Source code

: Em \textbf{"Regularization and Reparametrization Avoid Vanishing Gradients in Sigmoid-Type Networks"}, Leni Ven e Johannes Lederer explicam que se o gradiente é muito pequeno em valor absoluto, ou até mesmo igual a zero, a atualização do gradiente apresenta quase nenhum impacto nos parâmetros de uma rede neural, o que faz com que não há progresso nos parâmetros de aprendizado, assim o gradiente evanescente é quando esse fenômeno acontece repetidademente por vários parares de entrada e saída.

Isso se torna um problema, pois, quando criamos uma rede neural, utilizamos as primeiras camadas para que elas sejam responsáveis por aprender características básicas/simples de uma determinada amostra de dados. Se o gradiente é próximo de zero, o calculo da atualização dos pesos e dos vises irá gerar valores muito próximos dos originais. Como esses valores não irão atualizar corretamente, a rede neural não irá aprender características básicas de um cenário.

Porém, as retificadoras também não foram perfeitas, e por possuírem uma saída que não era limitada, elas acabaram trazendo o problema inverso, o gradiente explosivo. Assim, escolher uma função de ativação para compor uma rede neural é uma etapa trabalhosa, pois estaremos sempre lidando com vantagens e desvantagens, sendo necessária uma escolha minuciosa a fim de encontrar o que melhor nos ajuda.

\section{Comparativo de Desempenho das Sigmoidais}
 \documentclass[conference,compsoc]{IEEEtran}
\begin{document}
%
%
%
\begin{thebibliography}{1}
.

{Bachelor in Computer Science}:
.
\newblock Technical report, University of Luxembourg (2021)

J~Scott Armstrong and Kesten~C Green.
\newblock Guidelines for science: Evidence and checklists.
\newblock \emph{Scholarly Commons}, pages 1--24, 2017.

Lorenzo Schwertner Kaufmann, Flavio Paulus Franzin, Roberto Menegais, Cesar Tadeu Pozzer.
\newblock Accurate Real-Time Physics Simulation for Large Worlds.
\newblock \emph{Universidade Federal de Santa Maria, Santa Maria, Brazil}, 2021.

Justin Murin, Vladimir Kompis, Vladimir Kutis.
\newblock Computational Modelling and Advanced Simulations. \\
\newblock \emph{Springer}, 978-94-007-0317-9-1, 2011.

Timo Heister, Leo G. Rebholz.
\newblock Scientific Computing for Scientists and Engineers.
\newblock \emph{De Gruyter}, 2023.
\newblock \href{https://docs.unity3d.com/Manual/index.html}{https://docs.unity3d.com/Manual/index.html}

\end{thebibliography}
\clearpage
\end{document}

WHAT THE EXERCISE ASKS -
What is needed here is an exact copy of every record.

RESPONSE BOX -
Source code

: Em \textbf{"Regularization and Reparametrization Avoid Vanishing Gradients in Sigmoid-Type Networks"}, Leni Ven e Johannes Lederer explicam que se o gradiente é muito pequeno em valor absoluto, ou até mesmo igual a zero, a atualização do gradiente apresenta quase nenhum impacto nos parâmetros de uma rede neural, o que faz com que não há progresso nos parâmetros de aprendizado, assim o gradiente evanescente é quando esse fenômeno acontece repetidademente por vários parares de entrada e saída.

Isso se torna um problema, pois, quando criamos uma rede neural, utilizamos as primeiras camadas para que elas sejam responsáveis por aprender características básicas/simples de uma determinada amostra de dados. Se o gradiente é próximo de zero, o calculo da atualização dos pesos e dos vises irá gerar valores muito próximos dos originais. Como esses valores não irão atualizar corretamente, a rede neural não irá aprender características básicas de um cenário.

Porém, as retificadoras também não foram perfeitas, e por possuírem uma saída que não era limitada, elas acabaram trazendo o problema inverso, o gradiente explosivo. Assim, escolher uma função de ativação para compor uma rede neural é uma etapa trabalhosa, pois estaremos sempre lidando com vantagens e desvantagens, sendo necessária uma escolha minuciosa a fim de encontrar o que melhor nos ajuda.

\section{Comparativo de Desempenho das Sigmoidais}
 \documentclass[conference,compsoc]{IEEEtran}
\begin{document}
%
%
%
\begin{thebibliography}{1}
.

{Bachelor in Computer Science}:
.
\newblock Technical report, University of Luxembourg (2021)

J~Scott Armstrong and Kesten~C Green.
\newblock Guidelines for science: Evidence and checklists.
\newblock \emph{Scholarly Commons}, pages 1--24, 2017.

Lorenzo Schwertner Kaufmann, Flavio Paulus Franzin, Roberto Menegais, Cesar Tadeu Pozzer.
\newblock Accurate Real-Time Physics Simulation for Large Worlds.
\newblock \emph{Universidade Federal de Santa Maria, Santa Maria, Brazil}, 2021.

Justin Murin, Vladimir Kompis, Vladimir Kutis.
\newblock Computational Modelling and Advanced Simulations. \\
\newblock \emph{Springer}, 978-94-007-0317-9-1, 2011.

Timo Heister, Leo G. Rebholz.
\newblock Scientific Computing for Scientists and Engineers.
\newblock \emph{De Gruyter}, 2023.
\newblock \href{https://docs.unity3d.com/Manual/index.html}{https://docs.unity3d.com/Manual/index.html}

\end{thebibliography}
\clearpage
\end{document}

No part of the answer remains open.